--- Information given Enclosed Below ---

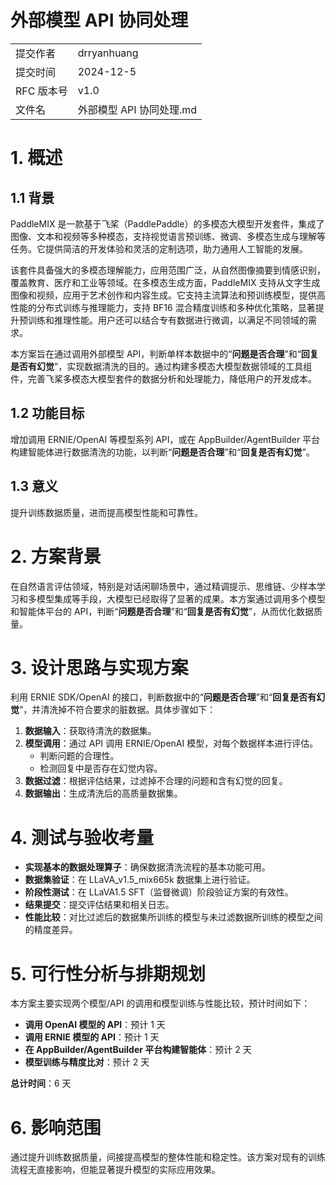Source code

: # 外部模型 API 协同处理

|            |                          |
| ---------- | ------------------------ |
| 提交作者   | drryanhuang              |
| 提交时间   | 2024-12-5                |
| RFC 版本号 | v1.0                     |
| 文件名     | 外部模型 API 协同处理.md |

# 1. 概述

## 1.1 背景

PaddleMIX 是一款基于飞桨（PaddlePaddle）的多模态大模型开发套件，集成了图像、文本和视频等多种模态，支持视觉语言预训练、微调、多模态生成与理解等任务。它提供简洁的开发体验和灵活的定制选项，助力通用人工智能的发展。

该套件具备强大的多模态理解能力，应用范围广泛，从自然图像摘要到情感识别，覆盖教育、医疗和工业等领域。在多模态生成方面，PaddleMIX 支持从文字生成图像和视频，应用于艺术创作和内容生成。它支持主流算法和预训练模型，提供高性能的分布式训练与推理能力，支持 BF16 混合精度训练和多种优化策略，显著提升预训练和推理性能。用户还可以结合专有数据进行微调，以满足不同领域的需求。

本方案旨在通过调用外部模型 API，判断单样本数据中的“**问题是否合理**”和“**回复是否有幻觉**”，实现数据清洗的目的。通过构建多模态大模型数据领域的工具组件，完善飞桨多模态大模型套件的数据分析和处理能力，降低用户的开发成本。

## 1.2 功能目标

增加调用 ERNIE/OpenAI 等模型系列 API，或在 AppBuilder/AgentBuilder 平台构建智能体进行数据清洗的功能，以判断“**问题是否合理**”和“**回复是否有幻觉**”。

## 1.3 意义

提升训练数据质量，进而提高模型性能和可靠性。

# 2. 方案背景

在自然语言评估领域，特别是对话闲聊场景中，通过精调提示、思维链、少样本学习和多模型集成等手段，大模型已经取得了显著的成果。本方案通过调用多个模型和智能体平台的 API，判断“**问题是否合理**”和“**回复是否有幻觉**”，从而优化数据质量。

# 3. 设计思路与实现方案

利用 ERNIE SDK/OpenAI 的接口，判断数据中的“**问题是否合理**”和“**回复是否有幻觉**”，并清洗掉不符合要求的脏数据。具体步骤如下：

1. **数据输入**：获取待清洗的数据集。
2. **模型调用**：通过 API 调用 ERNIE/OpenAI 模型，对每个数据样本进行评估。
   - 判断问题的合理性。
   - 检测回复中是否存在幻觉内容。
3. **数据过滤**：根据评估结果，过滤掉不合理的问题和含有幻觉的回复。
4. **数据输出**：生成清洗后的高质量数据集。

# 4. 测试与验收考量

- **实现基本的数据处理算子**：确保数据清洗流程的基本功能可用。
- **数据集验证**：在 LLaVA_v1.5_mix665k 数据集上进行验证。
- **阶段性测试**：在 LLaVA1.5 SFT（监督微调）阶段验证方案的有效性。
- **结果提交**：提交评估结果和相关日志。
- **性能比较**：对比过滤后的数据集所训练的模型与未过滤数据所训练的模型之间的精度差异。

# 5. 可行性分析与排期规划

本方案主要实现两个模型/API 的调用和模型训练与性能比较，预计时间如下：

- **调用 OpenAI 模型的 API**：预计 1 天
- **调用 ERNIE 模型的 API**：预计 1 天
- **在 AppBuilder/AgentBuilder 平台构建智能体**：预计 2 天
- **模型训练与精度比对**：预计 2 天

**总计时间**：6 天

# 6. 影响范围

通过提升训练数据质量，间接提高模型的整体性能和稳定性。该方案对现有的训练流程无直接影响，但能显著提升模型的实际应用效果。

--- End of Enclosed Information given ---

The entries above should be reproduced exactly, without their pictures.

▶ Result of the exercise
Source code

: # 外部模型 API 协同处理

|            |                          |
| ---------- | ------------------------ |
| 提交作者   | drryanhuang              |
| 提交时间   | 2024-12-5                |
| RFC 版本号 | v1.0                     |
| 文件名     | 外部模型 API 协同处理.md |

# 1. 概述

## 1.1 背景

PaddleMIX 是一款基于飞桨（PaddlePaddle）的多模态大模型开发套件，集成了图像、文本和视频等多种模态，支持视觉语言预训练、微调、多模态生成与理解等任务。它提供简洁的开发体验和灵活的定制选项，助力通用人工智能的发展。

该套件具备强大的多模态理解能力，应用范围广泛，从自然图像摘要到情感识别，覆盖教育、医疗和工业等领域。在多模态生成方面，PaddleMIX 支持从文字生成图像和视频，应用于艺术创作和内容生成。它支持主流算法和预训练模型，提供高性能的分布式训练与推理能力，支持 BF16 混合精度训练和多种优化策略，显著提升预训练和推理性能。用户还可以结合专有数据进行微调，以满足不同领域的需求。

本方案旨在通过调用外部模型 API，判断单样本数据中的“**问题是否合理**”和“**回复是否有幻觉**”，实现数据清洗的目的。通过构建多模态大模型数据领域的工具组件，完善飞桨多模态大模型套件的数据分析和处理能力，降低用户的开发成本。

## 1.2 功能目标

增加调用 ERNIE/OpenAI 等模型系列 API，或在 AppBuilder/AgentBuilder 平台构建智能体进行数据清洗的功能，以判断“**问题是否合理**”和“**回复是否有幻觉**”。

## 1.3 意义

提升训练数据质量，进而提高模型性能和可靠性。

# 2. 方案背景

在自然语言评估领域，特别是对话闲聊场景中，通过精调提示、思维链、少样本学习和多模型集成等手段，大模型已经取得了显著的成果。本方案通过调用多个模型和智能体平台的 API，判断“**问题是否合理**”和“**回复是否有幻觉**”，从而优化数据质量。

# 3. 设计思路与实现方案

利用 ERNIE SDK/OpenAI 的接口，判断数据中的“**问题是否合理**”和“**回复是否有幻觉**”，并清洗掉不符合要求的脏数据。具体步骤如下：

1. **数据输入**：获取待清洗的数据集。
2. **模型调用**：通过 API 调用 ERNIE/OpenAI 模型，对每个数据样本进行评估。
   - 判断问题的合理性。
   - 检测回复中是否存在幻觉内容。
3. **数据过滤**：根据评估结果，过滤掉不合理的问题和含有幻觉的回复。
4. **数据输出**：生成清洗后的高质量数据集。

# 4. 测试与验收考量

- **实现基本的数据处理算子**：确保数据清洗流程的基本功能可用。
- **数据集验证**：在 LLaVA_v1.5_mix665k 数据集上进行验证。
- **阶段性测试**：在 LLaVA1.5 SFT（监督微调）阶段验证方案的有效性。
- **结果提交**：提交评估结果和相关日志。
- **性能比较**：对比过滤后的数据集所训练的模型与未过滤数据所训练的模型之间的精度差异。

# 5. 可行性分析与排期规划

本方案主要实现两个模型/API 的调用和模型训练与性能比较，预计时间如下：

- **调用 OpenAI 模型的 API**：预计 1 天
- **调用 ERNIE 模型的 API**：预计 1 天
- **在 AppBuilder/AgentBuilder 平台构建智能体**：预计 2 天
- **模型训练与精度比对**：预计 2 天

**总计时间**：6 天

# 6. 影响范围

通过提升训练数据质量，间接提高模型的整体性能和稳定性。该方案对现有的训练流程无直接影响，但能显著提升模型的实际应用效果。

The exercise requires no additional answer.